Task directions: Where does "name" occur in the listing? Copy every line that holds it.
Available records Block Start
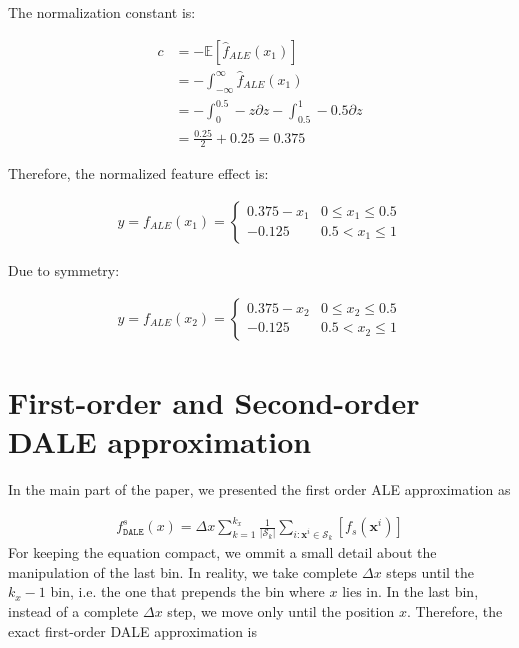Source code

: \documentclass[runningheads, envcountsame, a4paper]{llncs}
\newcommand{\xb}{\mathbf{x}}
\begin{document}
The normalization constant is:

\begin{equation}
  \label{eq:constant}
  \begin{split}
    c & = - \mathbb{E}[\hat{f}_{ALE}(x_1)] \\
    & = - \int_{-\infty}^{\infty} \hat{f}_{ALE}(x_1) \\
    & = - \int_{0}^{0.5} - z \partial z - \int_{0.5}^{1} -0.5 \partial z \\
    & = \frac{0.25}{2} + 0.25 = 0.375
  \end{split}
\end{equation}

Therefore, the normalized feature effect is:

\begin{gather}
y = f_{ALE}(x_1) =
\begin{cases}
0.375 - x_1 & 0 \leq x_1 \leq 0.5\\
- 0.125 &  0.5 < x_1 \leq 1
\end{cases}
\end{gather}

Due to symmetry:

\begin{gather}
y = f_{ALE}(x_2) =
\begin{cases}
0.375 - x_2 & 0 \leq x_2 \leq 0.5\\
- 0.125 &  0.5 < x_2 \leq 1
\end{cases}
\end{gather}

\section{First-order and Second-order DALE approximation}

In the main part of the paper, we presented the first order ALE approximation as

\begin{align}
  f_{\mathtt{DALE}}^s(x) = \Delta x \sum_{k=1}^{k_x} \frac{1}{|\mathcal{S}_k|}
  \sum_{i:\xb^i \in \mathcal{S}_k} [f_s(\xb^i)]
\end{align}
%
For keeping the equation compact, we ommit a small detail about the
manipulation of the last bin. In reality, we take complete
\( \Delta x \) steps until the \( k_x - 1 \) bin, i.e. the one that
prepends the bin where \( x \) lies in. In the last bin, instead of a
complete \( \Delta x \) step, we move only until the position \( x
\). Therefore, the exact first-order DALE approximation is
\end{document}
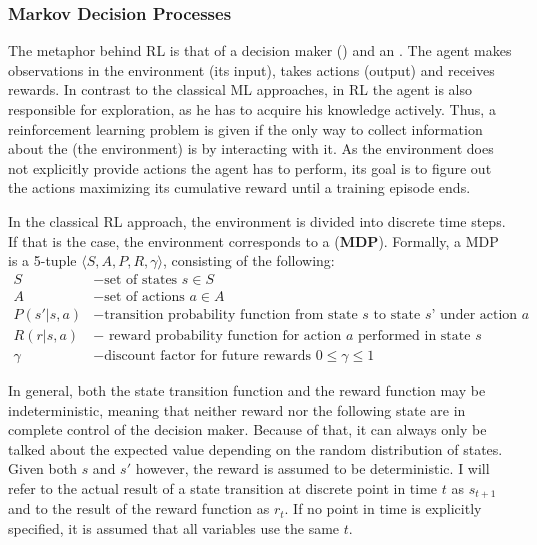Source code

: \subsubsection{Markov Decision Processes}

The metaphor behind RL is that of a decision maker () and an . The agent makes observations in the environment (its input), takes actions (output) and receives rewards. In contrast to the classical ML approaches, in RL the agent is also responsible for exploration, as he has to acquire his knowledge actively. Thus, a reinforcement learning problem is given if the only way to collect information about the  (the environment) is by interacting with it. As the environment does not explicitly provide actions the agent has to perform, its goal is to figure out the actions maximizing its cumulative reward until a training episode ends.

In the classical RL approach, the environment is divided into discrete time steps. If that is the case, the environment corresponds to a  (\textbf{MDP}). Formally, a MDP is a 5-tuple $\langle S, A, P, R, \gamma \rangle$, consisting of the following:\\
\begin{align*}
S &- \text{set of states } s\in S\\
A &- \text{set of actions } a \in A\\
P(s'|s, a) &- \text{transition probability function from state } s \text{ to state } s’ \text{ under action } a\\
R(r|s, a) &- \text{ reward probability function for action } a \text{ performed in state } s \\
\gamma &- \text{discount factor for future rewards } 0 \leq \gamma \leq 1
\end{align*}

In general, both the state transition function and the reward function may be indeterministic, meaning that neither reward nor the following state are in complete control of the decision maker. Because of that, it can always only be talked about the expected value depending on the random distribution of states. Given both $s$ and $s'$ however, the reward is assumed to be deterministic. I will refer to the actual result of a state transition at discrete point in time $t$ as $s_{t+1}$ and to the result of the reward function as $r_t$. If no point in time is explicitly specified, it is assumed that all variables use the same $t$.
Available records Block End
Available records Block Start
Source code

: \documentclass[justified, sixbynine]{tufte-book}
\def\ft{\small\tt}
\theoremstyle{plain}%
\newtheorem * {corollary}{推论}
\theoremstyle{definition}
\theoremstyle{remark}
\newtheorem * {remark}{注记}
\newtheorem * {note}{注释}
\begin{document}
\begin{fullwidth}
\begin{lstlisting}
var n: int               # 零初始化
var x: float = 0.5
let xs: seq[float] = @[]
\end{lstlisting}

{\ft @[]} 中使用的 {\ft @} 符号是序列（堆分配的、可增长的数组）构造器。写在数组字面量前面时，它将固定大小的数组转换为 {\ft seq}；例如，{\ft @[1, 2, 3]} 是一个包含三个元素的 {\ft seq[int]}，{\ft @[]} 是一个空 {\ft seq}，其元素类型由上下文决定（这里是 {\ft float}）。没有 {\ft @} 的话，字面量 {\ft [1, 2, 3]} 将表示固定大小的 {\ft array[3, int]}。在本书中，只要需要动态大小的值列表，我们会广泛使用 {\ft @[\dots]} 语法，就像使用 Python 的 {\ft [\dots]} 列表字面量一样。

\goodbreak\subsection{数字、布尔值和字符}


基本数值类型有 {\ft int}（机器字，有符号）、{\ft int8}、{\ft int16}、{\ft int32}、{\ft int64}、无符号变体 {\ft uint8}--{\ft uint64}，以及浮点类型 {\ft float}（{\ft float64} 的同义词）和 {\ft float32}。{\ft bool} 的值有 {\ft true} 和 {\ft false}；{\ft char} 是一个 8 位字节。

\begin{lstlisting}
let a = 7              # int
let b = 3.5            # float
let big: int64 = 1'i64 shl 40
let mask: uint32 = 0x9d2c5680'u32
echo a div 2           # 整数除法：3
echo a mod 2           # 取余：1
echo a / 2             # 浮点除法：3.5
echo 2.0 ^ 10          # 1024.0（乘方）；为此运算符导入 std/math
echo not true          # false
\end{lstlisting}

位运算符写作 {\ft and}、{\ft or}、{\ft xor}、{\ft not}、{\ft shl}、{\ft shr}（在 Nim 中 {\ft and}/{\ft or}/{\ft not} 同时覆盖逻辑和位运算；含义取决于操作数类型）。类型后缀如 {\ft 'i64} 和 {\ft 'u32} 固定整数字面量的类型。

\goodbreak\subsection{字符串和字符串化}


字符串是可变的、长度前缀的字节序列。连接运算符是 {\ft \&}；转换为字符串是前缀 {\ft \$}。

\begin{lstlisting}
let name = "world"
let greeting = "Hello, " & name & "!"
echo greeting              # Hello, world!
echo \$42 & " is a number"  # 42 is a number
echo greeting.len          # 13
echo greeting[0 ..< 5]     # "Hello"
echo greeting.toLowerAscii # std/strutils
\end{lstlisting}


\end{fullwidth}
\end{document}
Available records Block End
Answer box:
let name = "world"
let greeting = "Hello, " & name & "!"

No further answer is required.